(Aim of the exercise) Once the line containing "微服务不光包含消费端和服务端" is found, copy it and each subsequent line exactly. Stop at the end of the records below.

[Saved data entries]
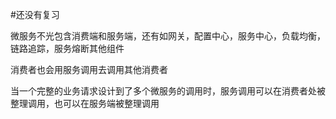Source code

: #还没有复习 

微服务不光包含消费端和服务端，还有如网关，配置中心，服务中心，负载均衡，链路追踪，服务熔断其他组件

消费者也会用服务调用去调用其他消费者

当一个完整的业务请求设计到了多个微服务的调用时，服务调用可以在消费者处被整理调用，也可以在服务端被整理调用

(Result of this task)
微服务不光包含消费端和服务端，还有如网关，配置中心，服务中心，负载均衡，链路追踪，服务熔断其他组件

消费者也会用服务调用去调用其他消费者

当一个完整的业务请求设计到了多个微服务的调用时，服务调用可以在消费者处被整理调用，也可以在服务端被整理调用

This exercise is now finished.